En attendant le jour, — prochain, nous le souhaitons, — d’une suppression de la zone, la Convention franco-suisse du 14 juin 1881 doit être maintenue à titre temporaire et transitoire, elle doit sortir améliorée des négociations qui vont s’ouvrir pour son renouvellement. Nous résumerons l’essentiel des desiderata zoniens à ce point de vue en demandant qu’eu égard à la franchise générale d’entrée dont jouit en zone la Suisse entière, le nombre des denrées zoniennes admises aux douanes fédérales en franchise ou avec réduction de droits soit largement augmenté, ainsi que les quantités à admettre, que ces privilèges soient accordés à l’importation non seulement dans le canton de Genève, mais encore dans les cantons limitrophes de Vaud et Valais ; qu’ils fassent l’objet non plus d’arrêtés fédéraux révocables, mais de conventions synallagmatiques ; qu’enfin le droit de modifier ou de supprimer la zone soit réservé explicitement et en tout temps au gouvernement français.

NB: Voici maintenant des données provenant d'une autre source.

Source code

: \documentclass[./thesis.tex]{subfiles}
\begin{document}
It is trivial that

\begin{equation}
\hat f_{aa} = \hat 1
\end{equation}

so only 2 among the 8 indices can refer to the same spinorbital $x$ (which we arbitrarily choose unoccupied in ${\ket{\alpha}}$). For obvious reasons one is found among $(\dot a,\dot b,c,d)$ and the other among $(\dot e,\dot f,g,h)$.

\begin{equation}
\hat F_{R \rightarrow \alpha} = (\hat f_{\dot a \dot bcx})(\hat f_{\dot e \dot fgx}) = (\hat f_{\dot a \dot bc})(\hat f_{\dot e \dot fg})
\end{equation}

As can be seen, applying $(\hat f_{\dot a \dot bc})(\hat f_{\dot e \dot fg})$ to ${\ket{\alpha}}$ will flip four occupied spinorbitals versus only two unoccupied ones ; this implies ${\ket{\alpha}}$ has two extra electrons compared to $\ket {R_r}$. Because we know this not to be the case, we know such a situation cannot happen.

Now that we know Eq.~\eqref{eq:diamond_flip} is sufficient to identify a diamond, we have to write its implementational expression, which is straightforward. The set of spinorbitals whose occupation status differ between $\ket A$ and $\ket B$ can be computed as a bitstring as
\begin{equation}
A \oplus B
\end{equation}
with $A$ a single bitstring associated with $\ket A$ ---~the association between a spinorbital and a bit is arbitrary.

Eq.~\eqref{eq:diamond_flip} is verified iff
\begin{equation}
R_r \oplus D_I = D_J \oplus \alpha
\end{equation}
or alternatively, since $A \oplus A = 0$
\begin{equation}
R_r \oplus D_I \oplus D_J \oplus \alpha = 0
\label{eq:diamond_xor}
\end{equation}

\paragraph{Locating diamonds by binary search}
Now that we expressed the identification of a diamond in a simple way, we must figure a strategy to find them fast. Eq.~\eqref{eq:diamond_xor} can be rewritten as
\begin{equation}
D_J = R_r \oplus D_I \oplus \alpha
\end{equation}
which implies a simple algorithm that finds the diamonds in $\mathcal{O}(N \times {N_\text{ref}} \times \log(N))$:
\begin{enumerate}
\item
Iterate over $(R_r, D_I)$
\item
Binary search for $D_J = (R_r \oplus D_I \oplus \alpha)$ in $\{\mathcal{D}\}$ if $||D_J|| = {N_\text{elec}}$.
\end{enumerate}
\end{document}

« Il faut qu’une porte soit ouverte ou fermée, disait naguère un zonien. Laquelle ? La porte française ou la porte suisse ? » Il faut en effet choisir. La zone ne peut rester à la fois « franche » et « France, » dans cette situation singulière d’exterritorialité privilégiée qui a pu avoir son opportunité il y a cinquante ans, mais qui, déformée depuis lors, a fait son temps, qui a perdu au milieu de conditions économiques nouvelles sa raison d’être, et qui, tout en bénéficiant de la fraude, porte préjudice à la fois aux vrais intérêts de la population, à ceux de la production nationale, au bien supérieur du pays. Reconnaissons donc les nécessités actuelles, et, en supprimant la zone, faisons, de ce territoire « franc, » un territoire « français. »


L. PAUL-DUBOIS.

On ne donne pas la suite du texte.